• PROBLEM DESCRIPTION:
Copy each line in the data below that contains the word "sensitivity".

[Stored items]
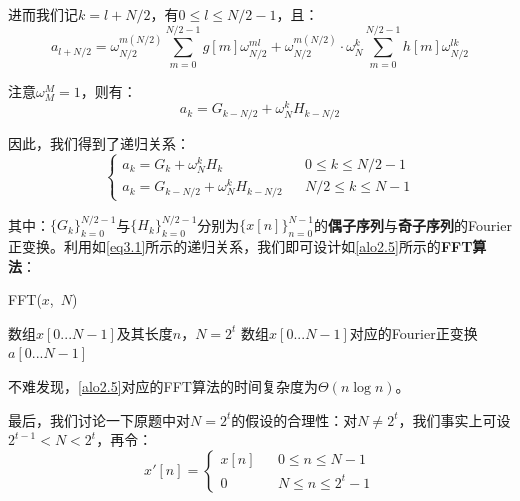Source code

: \documentclass[12pt,a4paper,violet,oneside]{bbe}
\begin{document}
进而我们记$k=l+N/2$，有$0\leqslant l\leqslant N/2-1$，且：
$$
a_{l+N/2}=\omega_{N/2}^{m(N/2)}\sum\limits_{m=0}^{N/2-1}g[m]\omega_{N/2}^{ml}+\omega_{N/2}^{m(N/2)}\cdot\omega_N^{k}\sum\limits_{m=0}^{N/2-1}h[m]\omega_{N/2}^{lk}
$$

注意$\omega_{M}^{M}=1$，则有：
$$
a_k=G_{k-N/2}+\omega_N^{k}H_{k-N/2}
$$

因此，我们得到了递归关系：
\begin{equation}
	\left\{\begin{array}{lcl}
		a_k=G_k+\omega_N^{k}H_k&&0\leqslant k\leqslant N/2-1\\
		
		a_k=G_{k-N/2}+\omega_N^{k}H_{k-N/2}&&N/2\leqslant k\leqslant N-1
	\end{array}\right.
\label{eq3.1}
\end{equation}

其中：$\{G_k\}_{k=0}^{N/2-1}$与$\{H_k\}_{k=0}^{N/2-1}$分别为$\{x[n]\}_{n=0}^{N-1}$的\textbf{偶子序列}与\textbf{奇子序列}的Fourier正变换。利用如\cref{eq3.1}所示的递归关系，我们即可设计如\cref{alo2.5}所示的\textbf{FFT算法}：
\\
\begin{algorithm}[H]
	\caption{FFT($x$,~$N$)}
	\label{alo2.5}
	\begin{algorithmic}[1] 
		\Require 数组$x[0...N-1]$及其长度$n$，$N=2^t$
		\Ensure  数组$x[0...N-1]$对应的Fourier正变换$a[0...N-1]$
		\textcolor{blue}{}
		\EndIf
	\textcolor{blue}{}
	\EndFor
	\end{algorithmic} 
\end{algorithm}

不难发现，\cref{alo2.5}对应的FFT算法的时间复杂度为$\Theta(n\log n)$。

最后，我们讨论一下原题中对$N=2^t$的假设的合理性：对$N\ne 2^t$，我们事实上可设$2^{t-1}<N<2^t$，再令：
$$
x'[n]=\left\{\begin{array}{lcl}
	x[n]&&0\leqslant n\leqslant N-1\\
	0&&N\leqslant n\leqslant 2^t-1
\end{array}\right.
$$
\end{document}
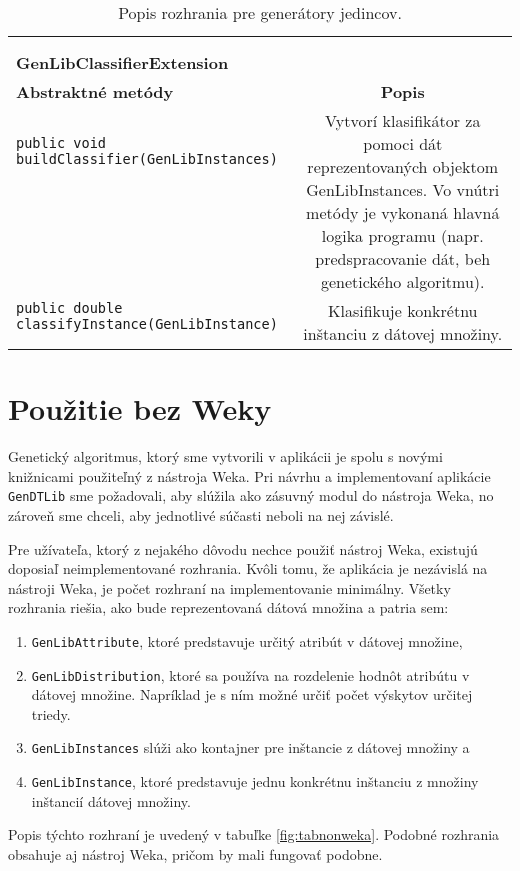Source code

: \begin{table}
\begin{tabular}{|l|c|}
& \\ 
& \\ 
\hline
\hline
\textbf{GenLibClassifierExtension} & \\
\hline\hline
\textbf{Abstraktné metódy} & \textbf{Popis} \\
\hline
\verb|public void buildClassifier(GenLibInstances)| & \multirow{8}{5cm}{Vytvorí klasifikátor za pomoci dát reprezentovaných objektom GenLibInstances. Vo vnútri metódy je vykonaná hlavná logika programu (napr. predspracovanie dát, beh genetického algoritmu).} \\
& \\
& \\
& \\ 
& \\ 
& \\ 
& \\ 
& \\ 
\hline
\verb|public double classifyInstance(GenLibInstance)| & \multirow{3}{5cm}{Klasifikuje konkrétnu inštanciu z dátovej množiny.} \\
& \\ 
& \\ 
\hline
\hline
\end{tabular}
\caption{Popis rozhrania pre generátory jedincov.}\label{fig:tabclass}
\end{table}
\section{Použitie bez Weky}
Genetický algoritmus, ktorý sme vytvorili v aplikácii je spolu s novými knižnicami použiteľný z nástroja Weka. Pri návrhu a implementovaní aplikácie \verb|GenDTLib| sme požadovali, aby slúžila ako zásuvný modul do nástroja Weka, no zároveň sme chceli, aby jednotlivé súčasti neboli na nej závislé. 

Pre užívateľa, ktorý z nejakého dôvodu nechce použiť nástroj Weka, existujú doposiaľ neimplementované rozhrania. Kvôli tomu, že aplikácia je nezávislá na nástroji Weka, je počet rozhraní na implementovanie minimálny. Všetky rozhrania riešia, ako bude reprezentovaná dátová množina a patria sem:
\begin{enumerate}
\item \verb|GenLibAttribute|, ktoré predstavuje určitý atribút v dátovej množine,
\item \verb|GenLibDistribution|, ktoré sa používa na rozdelenie hodnôt atribútu v dátovej množine. Napríklad je s ním možné určiť počet výskytov určitej triedy.
\item \verb|GenLibInstances| slúži ako kontajner pre inštancie z dátovej množiny a
\item \verb|GenLibInstance|, ktoré predstavuje jednu konkrétnu inštanciu z množiny inštancií dátovej množiny.
\end{enumerate}
Popis týchto rozhraní je uvedený v tabuľke \ref{fig:tabnonweka}. Podobné rozhrania obsahuje aj nástroj Weka, pričom by mali fungovať podobne.


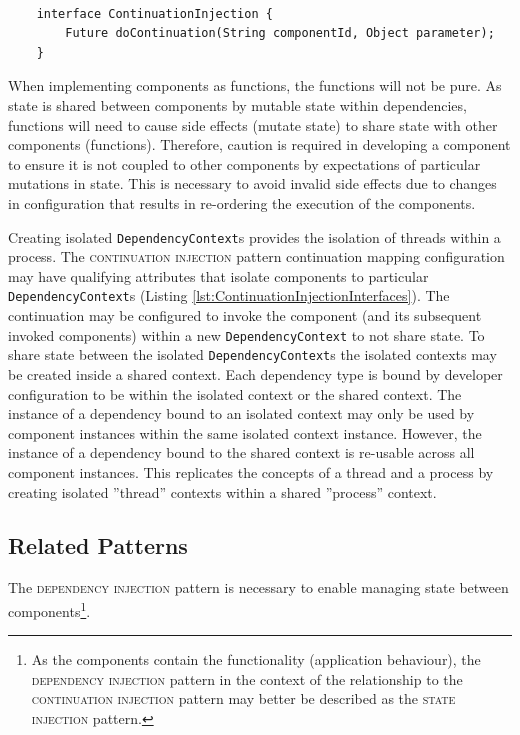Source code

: \documentclass[prodmode]{style/acmlarge}
\begin{document}
\begin{lstlisting}[float,label=lst:ContinuationInjectionInterface]

    interface ContinuationInjection {
        Future doContinuation(String componentId, Object parameter);
    }
\end{lstlisting}

When implementing components as functions, the functions will not be pure.  As
state is shared between components by mutable state within dependencies,
functions will need to cause side effects (mutate state) to share state with
other components (functions).  Therefore, caution is required in developing a
component to ensure it is not coupled to other components by expectations of
particular mutations in state.  This is necessary to avoid invalid side effects
due to changes in configuration that results in re-ordering the execution of the
components.

Creating isolated \texttt{DependencyContext}s provides the isolation of threads
within a process.  The \textsc{continuation injection} pattern continuation
mapping configuration may have qualifying attributes that isolate components to
particular \texttt{DependencyContext}s (Listing
\ref{lst:ContinuationInjectionInterfaces}).  The continuation may be configured
to invoke the component (and its subsequent invoked components) within a new
\texttt{DependencyContext} to not share state.  To share state between the
isolated \texttt{Depend\-ency\-Context}s the isolated contexts may be created
inside a shared context.  Each dependency type is bound by developer
configuration to be within the isolated context or the shared context.  The
instance of a dependency bound to an isolated context may only be used by
component instances within the same isolated context instance.
However, the instance of a dependency bound to the shared context is re-usable
across all component instances.  This replicates the concepts of a thread and a
process by creating isolated ''thread'' contexts within a shared ''process''
context.


\subsection{Related Patterns}

The \textsc{dependency injection} pattern \cite{ioc} is necessary to enable
managing state between components\footnote{As the components contain the
functionality (application behaviour), the \textsc{dependency injection} pattern
in the context of the relationship to the \textsc{continuation injection}
pattern may better be described as the \textsc{state injection} pattern.}.
\end{document}
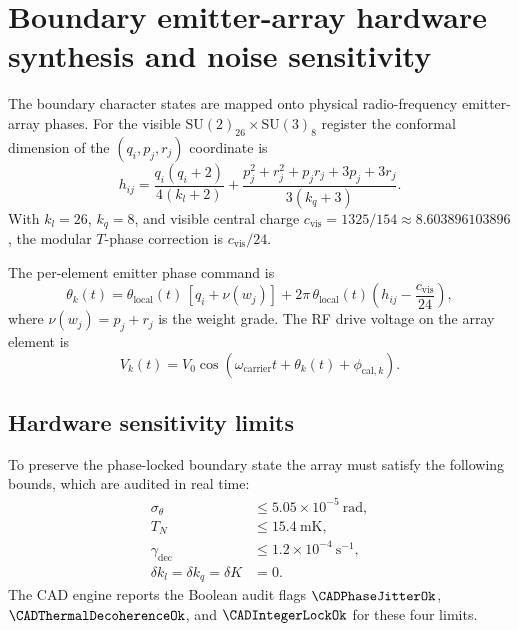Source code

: \section{Boundary emitter-array hardware synthesis and noise sensitivity}\label{sec:emitter-array}

The boundary character states are mapped onto physical radio-frequency
emitter-array phases.  For the visible $\mathrm{SU}(2)_{26}\times\mathrm{SU}(3)_8$
register the conformal dimension of the $(q_i,p_j,r_j)$ coordinate is
\begin{equation}
  h_{ij}
  =
  \frac{q_i(q_i+2)}{4(k_l+2)}
  +
  \frac{p_j^2+r_j^2+p_j r_j+3p_j+3r_j}{3(k_q+3)}.
  \label{eq:visible-conformal-dimension}
\end{equation}
With $k_l=26$, $k_q=8$, and visible central charge
$c_{\mathrm{vis}}=1325/154\approx 8.603896103896$, the modular
$T$-phase correction is $c_{\mathrm{vis}}/24$.

The per-element emitter phase command is
\begin{equation}
  \theta_k(t)
  =
  \theta_{\mathrm{local}}(t)\,[q_i+\nu(w_j)]
  +
  2\pi\,\theta_{\mathrm{local}}(t)
  \left(h_{ij}-\frac{c_{\mathrm{vis}}}{24}\right),
  \label{eq:emitter-phase-command}
\end{equation}
where $\nu(w_j)=p_j+r_j$ is the weight grade.  The RF drive voltage on the
array element is
\begin{equation}
  V_k(t)
  =
  V_0\cos\!\left(\omega_{\mathrm{carrier}}t+\theta_k(t)+\phi_{\mathrm{cal},k}\right).
  \label{eq:rf-drive-signal}
\end{equation}

\subsection{Hardware sensitivity limits}

To preserve the phase-locked boundary state the array must satisfy the
following bounds, which are audited in real time:
\begin{align}
  \sigma_\theta &\le 5.05\times10^{-5}\ \mathrm{rad},
  \label{eq:phase-jitter-limit}\\
  T_N &\le 15.4\ \mathrm{mK},
  \label{eq:thermal-noise-limit}\\
  \gamma_{\mathrm{dec}} &\le 1.2\times10^{-4}\ \mathrm{s^{-1}},
  \label{eq:decoherence-rate-limit}\\
  \delta k_l=\delta k_q=\delta K&=0.
  \label{eq:integer-level-lock}
\end{align}
The CAD engine reports the Boolean audit flags
$\CADPhaseJitterOk$, $\CADThermalDecoherenceOk$, and
$\CADIntegerLockOk$ for these four limits.
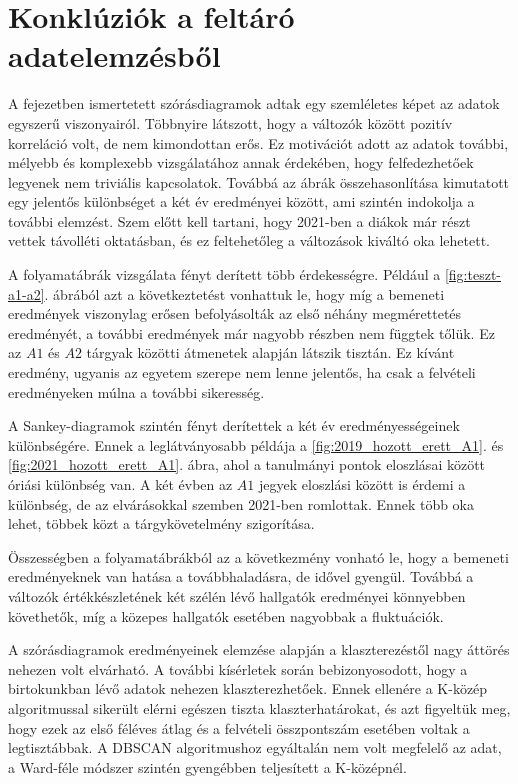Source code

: \documentclass[12pt]{article}
\begin{document}
\section{Konklúziók a feltáró adatelemzésből}

A fejezetben ismertetett szórásdiagramok adtak egy szemléletes képet az adatok egyszerű viszonyairól. Többnyire látszott, hogy a változók között pozitív korreláció volt, de nem kimondottan erős. Ez motivációt adott az adatok további, mélyebb és komplexebb vizsgálatához annak érdekében, hogy felfedezhetőek legyenek nem triviális kapcsolatok. Továbbá az ábrák összehasonlítása kimutatott egy jelentős különbséget a két év eredményei között, ami szintén indokolja a további elemzést. Szem előtt kell tartani, hogy 2021-ben a diákok már részt vettek távolléti oktatásban, és ez feltehetőleg a változások kiváltó oka lehetett.

A folyamatábrák vizsgálata fényt derített több érdekességre. Például a \ref{fig:teszt-a1-a2}. ábrából azt a következtetést vonhattuk le, hogy míg a bemeneti eredmények viszonylag erősen befolyásolták az első néhány megmérettetés eredményét, a további eredmények már nagyobb részben nem függtek tőlük. Ez az $A1$ és $A2$ tárgyak közötti átmenetek alapján látszik tisztán. Ez kívánt eredmény, ugyanis az egyetem szerepe nem lenne jelentős, ha csak a felvételi eredményeken múlna a további sikeresség.

A Sankey-diagramok szintén fényt derítettek a két év eredményességeinek különbségére. Ennek a leglátványosabb példája a \ref{fig:2019_hozott_erett_A1}. és \ref{fig:2021_hozott_erett_A1}. ábra, ahol a tanulmányi pontok eloszlásai között óriási különbség van. A két évben az $A1$ jegyek eloszlási között is érdemi a különbség, de az elvárásokkal szemben 2021-ben romlottak. Ennek több oka lehet, többek közt a tárgykövetelmény szigorítása.

Összességben a folyamatábrákból az a következmény vonható le, hogy a bemeneti eredményeknek van hatása a továbbhaladásra, de idővel gyengül. Továbbá a változók értékkészletének két szélén lévő hallgatók eredményei könnyebben követhetők, míg a közepes hallgatók esetében nagyobbak a fluktuációk.

A szórásdiagramok eredményeinek elemzése alapján a klaszterezéstől nagy áttörés nehezen volt elvárható. A további kísérletek során bebizonyosodott, hogy a birtokunkban lévő adatok nehezen klaszterezhetőek. Ennek ellenére a K-közép algoritmussal sikerült elérni egészen tiszta klaszterhatárokat, és azt figyeltük meg, hogy ezek az első féléves átlag és a felvételi összpontszám esetében voltak a legtisztábbak. A DBSCAN algoritmushoz egyáltalán nem volt megfelelő az adat, a Ward-féle módszer szintén gyengébben teljesített a K-középnél.
\end{document}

• EXERCISE ANSWER:
: \section{Boundary emitter-array hardware synthesis and noise sensitivity}\label{sec:emitter-array}
\subsection{Hardware sensitivity limits}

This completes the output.